# When to build an AI agent: a 4-point production checklist

> Three rules for shipping production agents: build them only for ambiguous high-value tasks, keep the architecture minimal, and inspect the context window.

Published: 2026-05-22
URL: https://daniliants.com/insights/ambiguity-value-bottlenecks-cost-of-error-all-4-kill-pr/
Tags: ai-agents, anthropic, agentic-workflows, llm-orchestration, multi-agent, prompt-engineering

---

## Summary

Anthropic's Barry (co-author of "Building Effective Agents") distills three rules for shipping agents in production: don't build agents for everything, keep the architecture as simple as possible, and "think like your agent" by inspecting its context window.

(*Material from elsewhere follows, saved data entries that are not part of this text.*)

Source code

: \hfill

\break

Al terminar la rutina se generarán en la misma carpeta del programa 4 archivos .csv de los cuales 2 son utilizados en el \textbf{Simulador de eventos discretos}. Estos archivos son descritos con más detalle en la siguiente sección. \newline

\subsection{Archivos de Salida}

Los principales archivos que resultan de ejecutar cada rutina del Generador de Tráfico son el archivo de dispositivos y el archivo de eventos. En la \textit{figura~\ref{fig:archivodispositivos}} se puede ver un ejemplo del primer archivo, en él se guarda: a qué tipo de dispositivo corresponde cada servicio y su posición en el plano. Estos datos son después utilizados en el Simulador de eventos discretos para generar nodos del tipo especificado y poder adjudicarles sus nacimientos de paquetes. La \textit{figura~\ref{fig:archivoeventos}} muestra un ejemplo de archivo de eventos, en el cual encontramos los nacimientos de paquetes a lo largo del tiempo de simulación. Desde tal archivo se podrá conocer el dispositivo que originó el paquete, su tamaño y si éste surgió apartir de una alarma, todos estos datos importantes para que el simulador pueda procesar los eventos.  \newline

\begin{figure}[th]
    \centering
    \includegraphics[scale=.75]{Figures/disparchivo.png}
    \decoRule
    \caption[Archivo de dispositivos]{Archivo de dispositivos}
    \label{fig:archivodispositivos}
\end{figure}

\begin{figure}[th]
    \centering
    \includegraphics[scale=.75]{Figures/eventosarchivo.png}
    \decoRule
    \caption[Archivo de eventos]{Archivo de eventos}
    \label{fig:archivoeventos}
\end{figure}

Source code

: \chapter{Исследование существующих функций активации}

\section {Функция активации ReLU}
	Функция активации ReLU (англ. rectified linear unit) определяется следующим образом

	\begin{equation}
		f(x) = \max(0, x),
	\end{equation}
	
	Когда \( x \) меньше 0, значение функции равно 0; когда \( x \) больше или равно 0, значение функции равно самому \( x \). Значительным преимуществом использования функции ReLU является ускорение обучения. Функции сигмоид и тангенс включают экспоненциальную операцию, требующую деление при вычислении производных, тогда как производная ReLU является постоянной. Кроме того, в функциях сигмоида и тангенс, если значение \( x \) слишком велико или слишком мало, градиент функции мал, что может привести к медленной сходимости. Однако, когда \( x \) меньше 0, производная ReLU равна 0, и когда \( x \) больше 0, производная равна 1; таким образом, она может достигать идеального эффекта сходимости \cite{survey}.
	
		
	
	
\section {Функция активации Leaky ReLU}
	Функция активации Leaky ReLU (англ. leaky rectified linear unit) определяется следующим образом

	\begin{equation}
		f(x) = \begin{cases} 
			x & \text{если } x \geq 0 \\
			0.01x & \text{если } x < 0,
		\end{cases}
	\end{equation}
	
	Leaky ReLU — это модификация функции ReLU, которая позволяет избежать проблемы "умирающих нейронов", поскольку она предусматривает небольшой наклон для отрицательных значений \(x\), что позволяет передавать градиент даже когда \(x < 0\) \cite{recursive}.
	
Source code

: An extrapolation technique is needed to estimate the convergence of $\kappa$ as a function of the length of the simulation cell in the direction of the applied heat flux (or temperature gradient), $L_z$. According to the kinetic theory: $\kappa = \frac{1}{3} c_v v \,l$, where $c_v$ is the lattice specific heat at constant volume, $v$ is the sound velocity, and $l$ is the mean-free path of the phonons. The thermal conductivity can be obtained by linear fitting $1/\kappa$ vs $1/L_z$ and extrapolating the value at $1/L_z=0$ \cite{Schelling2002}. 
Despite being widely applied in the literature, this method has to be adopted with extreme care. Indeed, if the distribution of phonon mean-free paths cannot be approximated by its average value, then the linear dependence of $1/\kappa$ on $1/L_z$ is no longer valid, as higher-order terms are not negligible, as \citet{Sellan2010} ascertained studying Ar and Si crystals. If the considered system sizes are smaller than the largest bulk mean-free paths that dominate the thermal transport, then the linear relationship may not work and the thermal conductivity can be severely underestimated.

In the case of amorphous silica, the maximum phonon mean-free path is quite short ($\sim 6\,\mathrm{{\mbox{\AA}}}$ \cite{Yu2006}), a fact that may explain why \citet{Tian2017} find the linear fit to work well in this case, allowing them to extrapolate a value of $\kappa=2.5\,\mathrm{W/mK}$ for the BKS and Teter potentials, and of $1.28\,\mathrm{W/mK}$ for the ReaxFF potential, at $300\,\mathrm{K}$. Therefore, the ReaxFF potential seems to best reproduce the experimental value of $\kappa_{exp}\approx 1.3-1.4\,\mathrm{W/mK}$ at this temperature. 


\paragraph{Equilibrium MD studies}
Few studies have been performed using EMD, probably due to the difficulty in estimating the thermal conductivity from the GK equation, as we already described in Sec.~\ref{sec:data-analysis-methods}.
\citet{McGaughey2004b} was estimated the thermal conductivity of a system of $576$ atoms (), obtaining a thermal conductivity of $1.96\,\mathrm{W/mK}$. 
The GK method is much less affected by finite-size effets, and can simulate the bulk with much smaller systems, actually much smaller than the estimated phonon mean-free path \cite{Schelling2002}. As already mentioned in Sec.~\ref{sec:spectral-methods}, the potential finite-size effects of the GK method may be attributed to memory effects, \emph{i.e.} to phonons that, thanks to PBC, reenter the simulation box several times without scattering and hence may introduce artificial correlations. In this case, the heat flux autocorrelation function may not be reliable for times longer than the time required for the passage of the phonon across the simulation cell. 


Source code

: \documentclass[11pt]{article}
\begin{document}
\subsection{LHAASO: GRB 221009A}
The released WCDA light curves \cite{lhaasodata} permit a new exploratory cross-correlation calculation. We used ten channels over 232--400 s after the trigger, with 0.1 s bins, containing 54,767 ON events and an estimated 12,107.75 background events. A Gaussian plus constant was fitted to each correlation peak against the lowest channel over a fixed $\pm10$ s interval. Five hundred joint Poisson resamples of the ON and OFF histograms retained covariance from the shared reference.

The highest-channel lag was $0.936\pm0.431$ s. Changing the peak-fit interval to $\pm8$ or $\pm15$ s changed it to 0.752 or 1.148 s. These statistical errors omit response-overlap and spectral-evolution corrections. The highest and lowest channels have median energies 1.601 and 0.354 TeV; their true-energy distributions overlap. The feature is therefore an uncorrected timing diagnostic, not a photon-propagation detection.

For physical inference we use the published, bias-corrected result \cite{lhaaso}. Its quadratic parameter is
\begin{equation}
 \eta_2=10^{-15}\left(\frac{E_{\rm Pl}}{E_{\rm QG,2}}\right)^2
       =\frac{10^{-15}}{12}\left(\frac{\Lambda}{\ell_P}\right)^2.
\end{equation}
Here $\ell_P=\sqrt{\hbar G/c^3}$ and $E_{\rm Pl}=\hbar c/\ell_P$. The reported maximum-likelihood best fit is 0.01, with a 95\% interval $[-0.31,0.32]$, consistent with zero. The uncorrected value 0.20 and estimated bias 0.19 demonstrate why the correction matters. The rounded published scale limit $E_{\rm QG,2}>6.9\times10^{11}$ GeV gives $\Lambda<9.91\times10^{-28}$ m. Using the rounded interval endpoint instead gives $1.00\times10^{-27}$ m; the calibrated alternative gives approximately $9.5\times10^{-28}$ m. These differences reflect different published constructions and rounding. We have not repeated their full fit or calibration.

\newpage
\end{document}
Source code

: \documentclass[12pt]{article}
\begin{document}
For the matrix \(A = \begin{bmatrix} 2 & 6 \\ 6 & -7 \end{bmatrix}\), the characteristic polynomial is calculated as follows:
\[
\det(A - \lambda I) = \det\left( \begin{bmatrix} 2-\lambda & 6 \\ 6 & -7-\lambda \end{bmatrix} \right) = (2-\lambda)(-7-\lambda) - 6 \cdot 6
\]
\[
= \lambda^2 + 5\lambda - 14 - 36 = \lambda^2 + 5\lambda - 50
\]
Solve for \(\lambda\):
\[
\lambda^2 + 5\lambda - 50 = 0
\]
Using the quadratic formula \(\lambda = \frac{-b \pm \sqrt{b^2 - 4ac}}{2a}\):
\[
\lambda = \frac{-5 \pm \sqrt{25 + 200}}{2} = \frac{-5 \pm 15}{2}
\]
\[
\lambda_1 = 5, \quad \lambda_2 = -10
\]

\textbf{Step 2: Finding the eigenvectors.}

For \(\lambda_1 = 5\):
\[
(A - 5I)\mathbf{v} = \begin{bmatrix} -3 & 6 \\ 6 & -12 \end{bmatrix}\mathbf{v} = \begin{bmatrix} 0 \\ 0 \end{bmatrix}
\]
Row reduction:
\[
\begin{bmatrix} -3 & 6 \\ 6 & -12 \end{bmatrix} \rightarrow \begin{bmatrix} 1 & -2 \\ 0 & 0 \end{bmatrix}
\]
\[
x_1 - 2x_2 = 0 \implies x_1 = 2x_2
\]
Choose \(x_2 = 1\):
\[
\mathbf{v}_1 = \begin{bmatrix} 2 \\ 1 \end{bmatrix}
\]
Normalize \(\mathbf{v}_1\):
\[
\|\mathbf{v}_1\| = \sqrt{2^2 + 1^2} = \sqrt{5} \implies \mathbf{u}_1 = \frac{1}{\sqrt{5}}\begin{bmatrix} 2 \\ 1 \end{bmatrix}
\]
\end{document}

The core message: most use cases are better served by predictable workflows, and agents are only worth the cost/latency/error risk for genuinely ambiguous, high-value tasks.

## Key Insight

**When to build an agent (4-point checklist):**

- **Complexity** - agents only earn their keep in ambiguous problem spaces. If you can map the full decision tree, build it explicitly and optimize each node. Cheaper, more controllable.
- **Value** - exploration burns tokens. At ~10 cents/task budget (high-volume support) you only get 30-50k tokens, so use a workflow for common scenarios. Agents fit when you genuinely don't care about token spend.
- **Bottlenecks (cost of error)** - de-risk critical capabilities first (e.g. a coding agent must write, debug, and recover from errors). Bottlenecks aren't fatal but multiply cost/latency. Fix by reducing scope.
- **Cost of error + error discovery** - high-stakes, hard-to-detect errors mean you can't trust autonomy. Mitigate with read-only access or human-in-the-loop, but that caps how far the agent scales.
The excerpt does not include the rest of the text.